## Problem statement
When the word "html" appears in a line of the data below, list that line.

## Input records
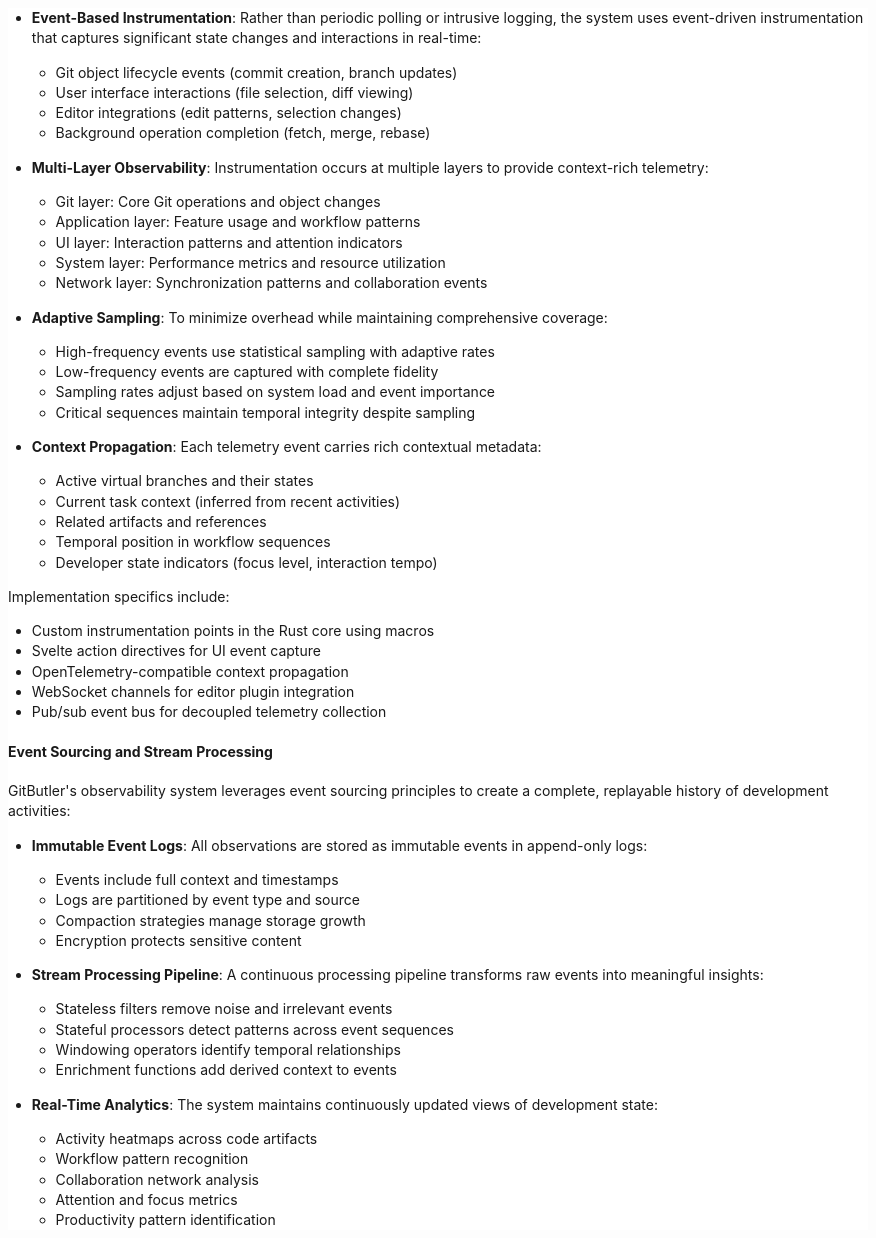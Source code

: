 - **Event-Based Instrumentation**: Rather than periodic polling or intrusive logging, the system uses event-driven instrumentation that captures significant state changes and interactions in real-time:
  - Git object lifecycle events (commit creation, branch updates)
  - User interface interactions (file selection, diff viewing)
  - Editor integrations (edit patterns, selection changes)
  - Background operation completion (fetch, merge, rebase)

- **Multi-Layer Observability**: Instrumentation occurs at multiple layers to provide context-rich telemetry:
  - Git layer: Core Git operations and object changes
  - Application layer: Feature usage and workflow patterns
  - UI layer: Interaction patterns and attention indicators
  - System layer: Performance metrics and resource utilization
  - Network layer: Synchronization patterns and collaboration events

- **Adaptive Sampling**: To minimize overhead while maintaining comprehensive coverage:
  - High-frequency events use statistical sampling with adaptive rates
  - Low-frequency events are captured with complete fidelity
  - Sampling rates adjust based on system load and event importance
  - Critical sequences maintain temporal integrity despite sampling

- **Context Propagation**: Each telemetry event carries rich contextual metadata:
  - Active virtual branches and their states
  - Current task context (inferred from recent activities)
  - Related artifacts and references
  - Temporal position in workflow sequences
  - Developer state indicators (focus level, interaction tempo)

Implementation specifics include:
- Custom instrumentation points in the Rust core using macros
- Svelte action directives for UI event capture
- OpenTelemetry-compatible context propagation
- WebSocket channels for editor plugin integration
- Pub/sub event bus for decoupled telemetry collection

#### Event Sourcing and Stream Processing

GitButler's observability system leverages event sourcing principles to create a complete, replayable history of development activities:

- **Immutable Event Logs**: All observations are stored as immutable events in append-only logs:
  - Events include full context and timestamps
  - Logs are partitioned by event type and source
  - Compaction strategies manage storage growth
  - Encryption protects sensitive content

- **Stream Processing Pipeline**: A continuous processing pipeline transforms raw events into meaningful insights:
  - Stateless filters remove noise and irrelevant events
  - Stateful processors detect patterns across event sequences
  - Windowing operators identify temporal relationships
  - Enrichment functions add derived context to events

- **Real-Time Analytics**: The system maintains continuously updated views of development state:
  - Activity heatmaps across code artifacts
  - Workflow pattern recognition
  - Collaboration network analysis
  - Attention and focus metrics
  - Productivity pattern identification
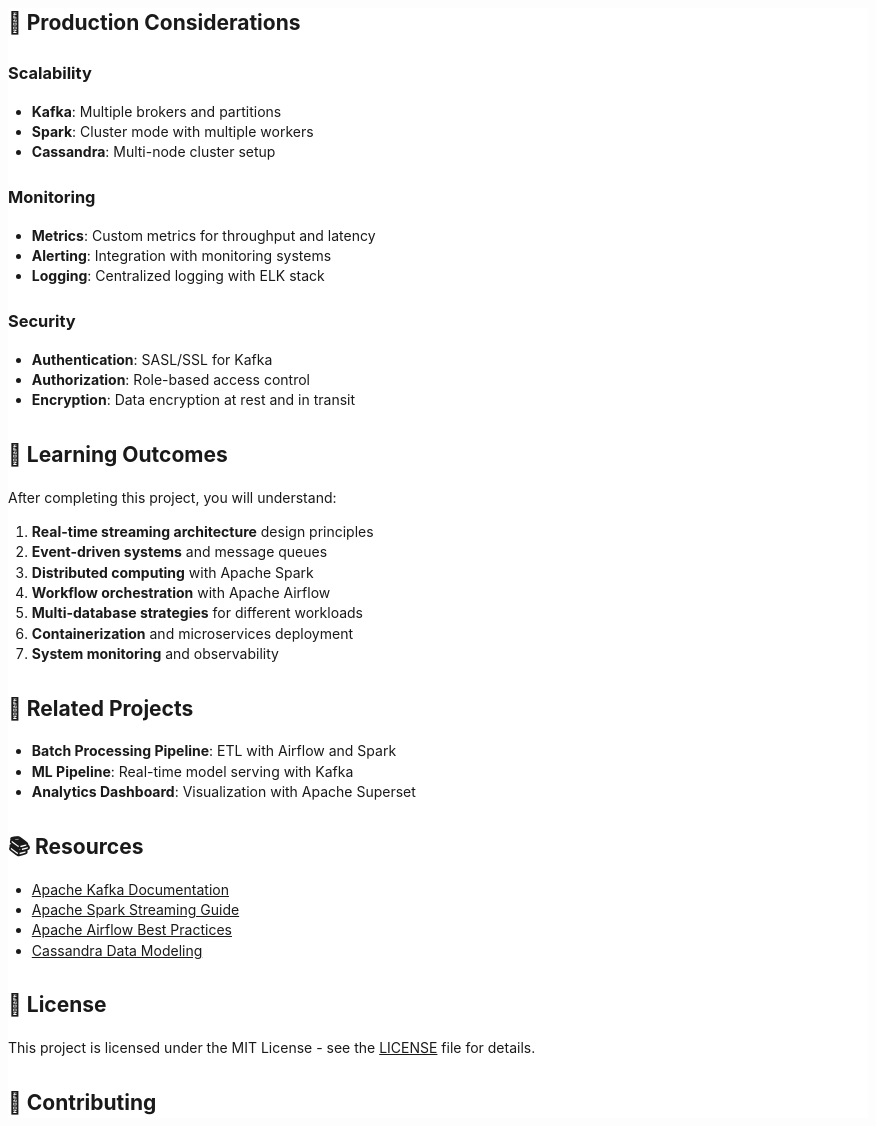 ## 🚀 Production Considerations

### Scalability
- **Kafka**: Multiple brokers and partitions
- **Spark**: Cluster mode with multiple workers
- **Cassandra**: Multi-node cluster setup

### Monitoring
- **Metrics**: Custom metrics for throughput and latency
- **Alerting**: Integration with monitoring systems
- **Logging**: Centralized logging with ELK stack

### Security
- **Authentication**: SASL/SSL for Kafka
- **Authorization**: Role-based access control
- **Encryption**: Data encryption at rest and in transit

## 🎯 Learning Outcomes

After completing this project, you will understand:

1. **Real-time streaming architecture** design principles
2. **Event-driven systems** and message queues
3. **Distributed computing** with Apache Spark
4. **Workflow orchestration** with Apache Airflow
5. **Multi-database strategies** for different workloads
6. **Containerization** and microservices deployment
7. **System monitoring** and observability

## 🔗 Related Projects

- **Batch Processing Pipeline**: ETL with Airflow and Spark
- **ML Pipeline**: Real-time model serving with Kafka
- **Analytics Dashboard**: Visualization with Apache Superset

## 📚 Resources

- [Apache Kafka Documentation](https://kafka.apache.org/documentation/)
- [Apache Spark Streaming Guide](https://spark.apache.org/docs/latest/streaming-programming-guide.html)
- [Apache Airflow Best Practices](https://airflow.apache.org/docs/apache-airflow/stable/best-practices.html)
- [Cassandra Data Modeling](https://cassandra.apache.org/doc/latest/data_modeling/index.html)

## 📄 License

This project is licensed under the MIT License - see the [LICENSE](LICENSE) file for details.

## 🤝 Contributing
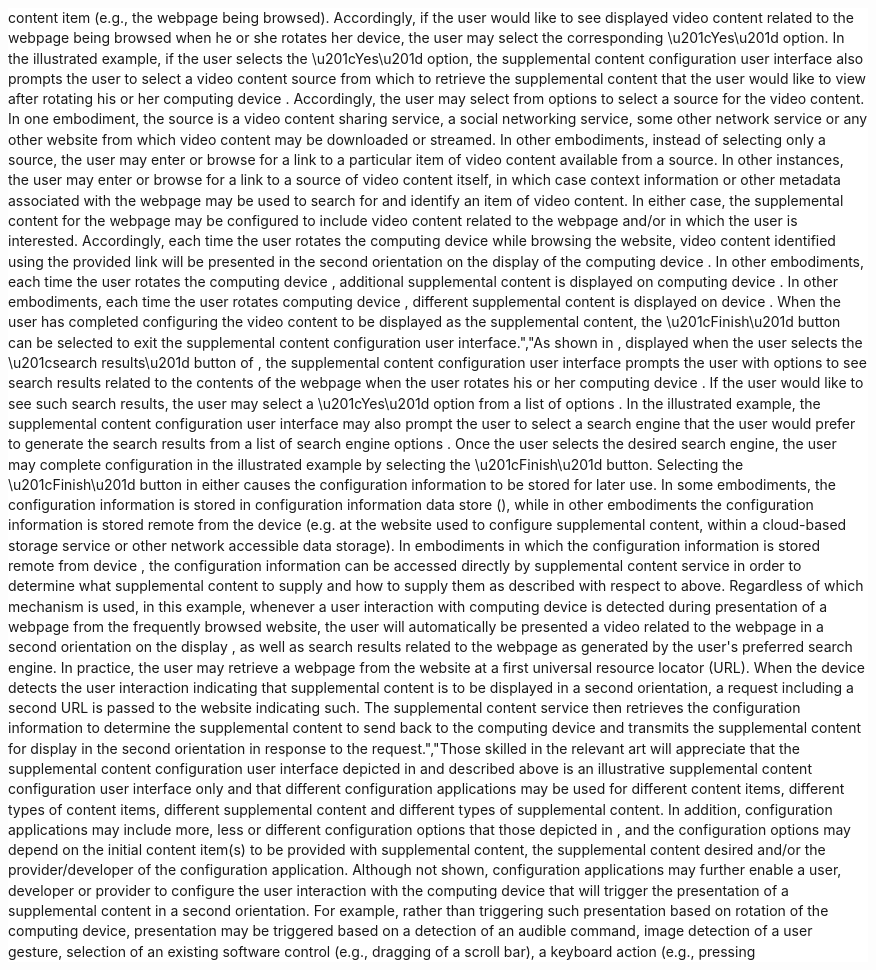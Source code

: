 content item (e.g., the webpage being browsed). Accordingly, if the user would like to see displayed video content related to the webpage being browsed when he or she rotates her device, the user may select the corresponding \u201cYes\u201d option. In the illustrated example, if the user selects the \u201cYes\u201d option, the supplemental content configuration user interface  also prompts the user to select a video content source from which to retrieve the supplemental content that the user would like to view after rotating his or her computing device . Accordingly, the user may select from options  to select a source for the video content. In one embodiment, the source is a video content sharing service, a social networking service, some other network service or any other website from which video content may be downloaded or streamed. In other embodiments, instead of selecting only a source, the user may enter or browse for a link to a particular item of video content available from a source. In other instances, the user may enter or browse for a link to a source of video content itself, in which case context information or other metadata associated with the webpage may be used to search for and identify an item of video content. In either case, the supplemental content for the webpage may be configured to include video content related to the webpage and\/or in which the user is interested. Accordingly, each time the user rotates the computing device  while browsing the website, video content identified using the provided link will be presented in the second orientation on the display of the computing device . In other embodiments, each time the user rotates the computing device , additional supplemental content is displayed on computing device . In other embodiments, each time the user rotates computing device , different supplemental content is displayed on device . When the user has completed configuring the video content to be displayed as the supplemental content, the \u201cFinish\u201d button can be selected to exit the supplemental content configuration user interface.","As shown in , displayed when the user selects the \u201csearch results\u201d button  of , the supplemental content configuration user interface  prompts the user with options to see search results related to the contents of the webpage when the user rotates his or her computing device . If the user would like to see such search results, the user may select a \u201cYes\u201d option from a list of options . In the illustrated example, the supplemental content configuration user interface  may also prompt the user to select a search engine that the user would prefer to generate the search results from a list of search engine options . Once the user selects the desired search engine, the user may complete configuration in the illustrated example by selecting the \u201cFinish\u201d button. Selecting the \u201cFinish\u201d button in either  causes the configuration information to be stored for later use. In some embodiments, the configuration information is stored in configuration information data store  (), while in other embodiments the configuration information is stored remote from the device (e.g. at the website used to configure supplemental content, within a cloud-based storage service or other network accessible data storage). In embodiments in which the configuration information is stored remote from device , the configuration information can be accessed directly by supplemental content service  in order to determine what supplemental content to supply and how to supply them as described with respect to  above. Regardless of which mechanism is used, in this example, whenever a user interaction with computing device  is detected during presentation of a webpage from the frequently browsed website, the user will automatically be presented a video related to the webpage in a second orientation on the display , as well as search results related to the webpage as generated by the user's preferred search engine. In practice, the user may retrieve a webpage from the website at a first universal resource locator (URL). When the device detects the user interaction indicating that supplemental content is to be displayed in a second orientation, a request including a second URL is passed to the website indicating such. The supplemental content service then retrieves the configuration information to determine the supplemental content to send back to the computing device and transmits the supplemental content for display in the second orientation in response to the request.","Those skilled in the relevant art will appreciate that the supplemental content configuration user interface  depicted in  and described above is an illustrative supplemental content configuration user interface only and that different configuration applications may be used for different content items, different types of content items, different supplemental content and different types of supplemental content. In addition, configuration applications may include more, less or different configuration options that those depicted in , and the configuration options may depend on the initial content item(s) to be provided with supplemental content, the supplemental content desired and\/or the provider\/developer of the configuration application. Although not shown, configuration applications may further enable a user, developer or provider to configure the user interaction with the computing device that will trigger the presentation of a supplemental content in a second orientation. For example, rather than triggering such presentation based on rotation of the computing device, presentation may be triggered based on a detection of an audible command, image detection of a user gesture, selection of an existing software control (e.g., dragging of a scroll bar), a keyboard action (e.g., pressing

## Exercise response
- [Apache Spark Streaming Guide](https://spark.apache.org/docs/latest/streaming-programming-guide.html)
- [Apache Airflow Best Practices](https://airflow.apache.org/docs/apache-airflow/stable/best-practices.html)
- [Cassandra Data Modeling](https://cassandra.apache.org/doc/latest/data_modeling/index.html)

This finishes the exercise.